Chesapeake Energy ne survit pas au coronavirus

Pour financer son développement dans le gaz de schiste, le groupe américain a laissé gonfler sa dette pendant les années 2000.

Le groupe américain a déposé le bilan ce week-end, croulant sous le poids de sa dette et ne parvenant pas à faire face à la chute de la demande mondiale en matières premières. Une annonce qui n'a pas surpris les analystes.

La chute d'un géant américain. Le producteur de pétrole et de gaz Chesapeake Energy  – dont l'action a été suspendue ce lundi – a annoncé dimanche avoir demandé à être placé sous la protection du chapitre 11 de la loi sur les faillites aux États-Unis, devenant ainsi l'une des plus grandes victimes de l'effondrement de la demande de matières premières ces derniers mois. Le groupe compte utiliser cette procédure pour renforcer son bilan et restructurer ses obligations légales contractuelles pour parvenir à une structure de capital plus durable.

> 9
milliards $ de dette
Certains analystes qualifiaient d'insurmontables les problèmes d'endettement de Chesapeake Energy.

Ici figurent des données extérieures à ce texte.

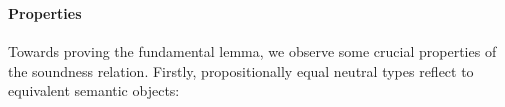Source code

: \documentclass[sigplan,screen]{acmart}
\begin{document}
\begin{AgdaAlign}
\begin{code}
\\
%
\>[6]\AgdaSymbol{(}\AgdaSpace{}%
\AgdaOperator{\AgdaInductiveConstructor{,}}\AgdaSpace{}%
\AgdaSymbol{)}\AgdaSpace{}%
\AgdaSpace{}%
\AgdaSymbol{(}\AgdaSpace{}%
\AgdaOperator{\AgdaInductiveConstructor{,}}\AgdaSpace{}%
\AgdaSymbol{)}\AgdaSpace{}%
\AgdaSymbol{=}\AgdaSpace{}%
\AgdaSpace{}%
\AgdaSpace{}%
\AgdaSpace{}%
\AgdaSpace{}%
\AgdaSpace{}%
\AgdaSpace{}%
\<%
\end{code}
\begin{code}[hide]%
%
\>[2]\AgdaSpace{}%
\AgdaSymbol{|}\AgdaSpace{}%
\AgdaSpace{}%
\AgdaSymbol{\AgdaUnderscore{}}\AgdaSpace{}%
\AgdaSymbol{=}\AgdaSpace{}%
\<%
\\
%
\>[2]\AgdaSymbol{\AgdaUnderscore{}}\AgdaSpace{}%
\AgdaSpace{}%
\AgdaSymbol{\AgdaUnderscore{}}\AgdaSpace{}%
\AgdaSymbol{=}\AgdaSpace{}%
\<%
\end{code}
\end{AgdaAlign}

\paragraph{Properties}

Towards proving the fundamental lemma, we observe some crucial properties of the soundness relation. Firstly, propositionally equal neutral types reflect to equivalent semantic objects:
\end{document}

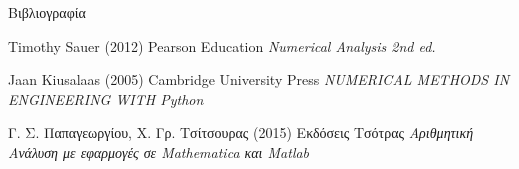 \begin{frame}{Βιβλιογραφία}
    \footnotesize{
        \begin{thebibliography}{3}
             Timothy Sauer (2012)
            \newblock Pearson Education
            \newblock \emph{Numerical Analysis 2nd ed.}

             Jaan Kiusalaas (2005)
            \newblock Cambridge University Press
            \newblock \emph{NUMERICAL METHODS IN ENGINEERING WITH Python}

             Γ. Σ. Παπαγεωργίου, Χ. Γρ. Τσίτσουρας (2015)
            \newblock Εκδόσεις Τσότρας
            \newblock \emph{Αριθμητική Ανάλυση με εφαρμογές σε Mathematica και Matlab}
        \end{thebibliography}
    }
\end{frame}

Pour financer son développement dans le gaz de schiste, le groupe avait accumulé plus de 9 milliards de dollars de dette.

"Nous réinitialisons fondamentalement la structure du capital et les activités de Chesapeake pour remédier à nos faiblesses financières et tirer parti de nos importantes forces opérationnelles", explique dans un communiqué son CEO Doug Lawler, qui se bat depuis plusieurs années pour réduire le lourd endettement de l'entreprise. Rappelons que pour financer son développement dans le gaz de schiste, elle a accumulé plus de 9 milliards de dollars de dette selon ses derniers résultats trimestriels.

Plusieurs analystes ont d'ailleurs tiré la sonnette d'alarme ces dernières semaines, arguant que Chesapeake ne pourrait pas être mesure d'échapper à la faillite. "Sa dette nette représente environ 105% de la valeur de ses réserves de pétrole et de gaz, ce qui devrait inquiéter ses créanciers", souligne dans un rapport publié mi-mai de Paige Meyer, analyste chez CFRA Research. Elle y qualifiait d'"insurmontables" les problèmes d'endettement de Chesapeake et avait réduit son objectif de cours jusqu'à 0 dollar.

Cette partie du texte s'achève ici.